Flugwindkraftanlagen
Anders als bei klassischen Windenergieanlagen wird die elektrische Energie am Boden erzeugt. Von dort erfolgt auch die Steuerung des Flügels. Start, Betrieb und Landung des Flügels laufen vollautomatisch ab. (Bilder: EnerKite)

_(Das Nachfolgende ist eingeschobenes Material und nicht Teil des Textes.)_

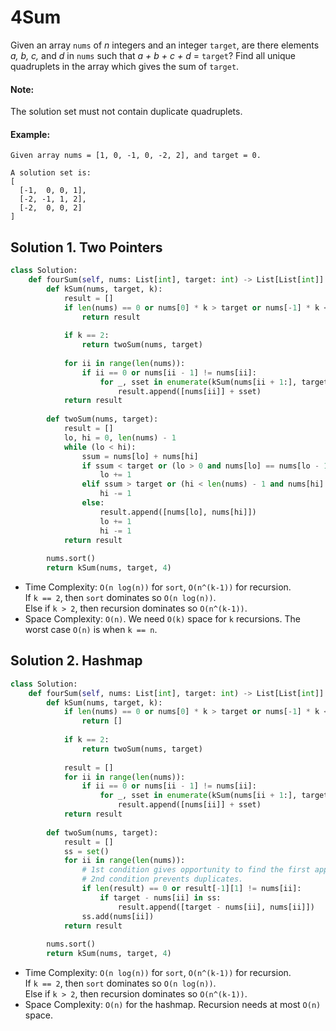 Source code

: # 4Sum
Given an array `nums` of *n* integers and an integer `target`, are there elements *a, b, c,* and *d* in `nums` such that *a + b + c + d* = `target`? Find all unique quadruplets in the array which gives the sum of `target`.
#### Note:
The solution set must not contain duplicate quadruplets.
#### Example:
```
Given array nums = [1, 0, -1, 0, -2, 2], and target = 0.

A solution set is:
[
  [-1,  0, 0, 1],
  [-2, -1, 1, 2],
  [-2,  0, 0, 2]
]
```
## Solution 1. Two Pointers
```python
class Solution:
    def fourSum(self, nums: List[int], target: int) -> List[List[int]]:
        def kSum(nums, target, k):
            result = []
            if len(nums) == 0 or nums[0] * k > target or nums[-1] * k < target:
                return result
            
            if k == 2:
                return twoSum(nums, target)
            
            for ii in range(len(nums)):
                if ii == 0 or nums[ii - 1] != nums[ii]:
                    for _, sset in enumerate(kSum(nums[ii + 1:], target - nums[ii], k - 1)):
                        result.append([nums[ii]] + sset)
            return result
        
        def twoSum(nums, target):
            result = []
            lo, hi = 0, len(nums) - 1
            while (lo < hi):
                ssum = nums[lo] + nums[hi]
                if ssum < target or (lo > 0 and nums[lo] == nums[lo - 1]):
                    lo += 1
                elif ssum > target or (hi < len(nums) - 1 and nums[hi] == nums[hi + 1]):
                    hi -= 1
                else:
                    result.append([nums[lo], nums[hi]])
                    lo += 1
                    hi -= 1
            return result
        
        nums.sort()
        return kSum(nums, target, 4)
```
- Time Complexity: `O(n log(n))` for `sort`, `O(n^(k-1))` for recursion.  
If `k == 2`, then `sort` dominates so `O(n log(n))`.  
Else if `k > 2`, then recursion dominates so `O(n^(k-1))`.
- Space Complexity: `O(n)`. We need `O(k)` space for `k` recursions. The worst case `O(n)` is when `k == n`.
## Solution 2. Hashmap
```python
class Solution:
    def fourSum(self, nums: List[int], target: int) -> List[List[int]]:
        def kSum(nums, target, k):
            if len(nums) == 0 or nums[0] * k > target or nums[-1] * k < target:
                return []
            
            if k == 2:
                return twoSum(nums, target)
            
            result = []
            for ii in range(len(nums)):
                if ii == 0 or nums[ii - 1] != nums[ii]:
                    for _, sset in enumerate(kSum(nums[ii + 1:], target - nums[ii], k - 1)):
                        result.append([nums[ii]] + sset)
            return result
        
        def twoSum(nums, target):
            result = []
            ss = set()
            for ii in range(len(nums)):
                # 1st condition gives opportunity to find the first appearing pair.
                # 2nd condition prevents duplicates.
                if len(result) == 0 or result[-1][1] != nums[ii]:
                    if target - nums[ii] in ss:
                        result.append([target - nums[ii], nums[ii]])
                ss.add(nums[ii])
            return result
        
        nums.sort()
        return kSum(nums, target, 4)
```
- Time Complexity: `O(n log(n))` for `sort`, `O(n^(k-1))` for recursion.  
If `k == 2`, then `sort` dominates so `O(n log(n))`.  
Else if `k > 2`, then recursion dominates so `O(n^(k-1))`.
- Space Complexity: `O(n)` for the hashmap. Recursion needs at most `O(n)` space.
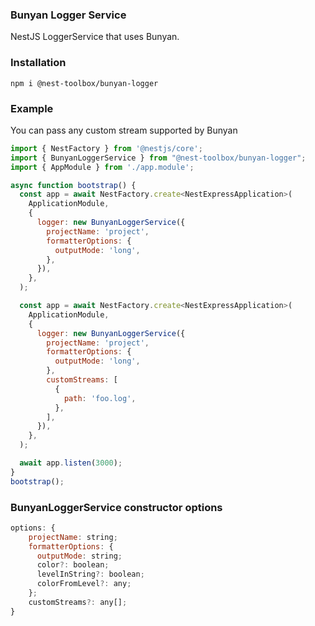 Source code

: ### Bunyan Logger Service

NestJS LoggerService that uses Bunyan.

### Installation

```
npm i @nest-toolbox/bunyan-logger
```

### Example

You can pass any custom stream supported by Bunyan

```js
import { NestFactory } from '@nestjs/core';
import { BunyanLoggerService } from "@nest-toolbox/bunyan-logger";
import { AppModule } from './app.module';

async function bootstrap() {
  const app = await NestFactory.create<NestExpressApplication>(
    ApplicationModule,
    {
      logger: new BunyanLoggerService({
        projectName: 'project',
        formatterOptions: {
          outputMode: 'long',
        },
      }),
    },
  );

  const app = await NestFactory.create<NestExpressApplication>(
    ApplicationModule,
    {
      logger: new BunyanLoggerService({
        projectName: 'project',
        formatterOptions: {
          outputMode: 'long',
        },
        customStreams: [
          {
            path: 'foo.log',
          },
        ],
      }),
    },
  );

  await app.listen(3000);
}
bootstrap();
```

### BunyanLoggerService constructor options

```js
options: {
    projectName: string;
    formatterOptions: {
      outputMode: string;
      color?: boolean;
      levelInString?: boolean;
      colorFromLevel?: any;
    };
    customStreams?: any[];
}
```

Leichtbau-Know-how der BTU Cottbus lässt Flugwindkraftanlagen sicher steigen

EnerKíte, Pionier für Flugwindkraftanlagen aus dem brandenburgischen Kleinmachnow, möchte 2022 den ersten 100-kW-Serienprototypen fertigstellen. Damit der Drachen, der doppelt so viel Energie wie klassische Windräder produzieren soll, sicher und effizient betrieben werden kann, entwickelt ein Team der BTU Cottbus um Prof. Holger Seidlitz belastbare Leichtbau-Komponenten für die Steuerung der Anlage. Das gemeinsame Forschungsprojekt startete Anfang April. Unter Verwendung von Künstlicher Intelligenz (KI) entstehen neue Designmethoden, die auf andere Problemstellungen übertragbar sind.

Flugwindkraftanlagen

Phase 1 – Arbeitsphase: Der Flügel fliegt bei maximaler Seilkraft in Achten quer zum Wind. Das Seil wird herausgelassen und treibt eine Generatorwinde am Boden an. Phase 2 – Rückholphase: Hier unterbricht der Flügel den Achtenflug, gleitet auf direktem Weg schnell und mit geringer Kraft zur Ausgangshöhe zurück und geht erneut in die Arbeitsphase über. Dafür wird nur ein Bruchteil der zuvor gewonnenen Energie benötigt.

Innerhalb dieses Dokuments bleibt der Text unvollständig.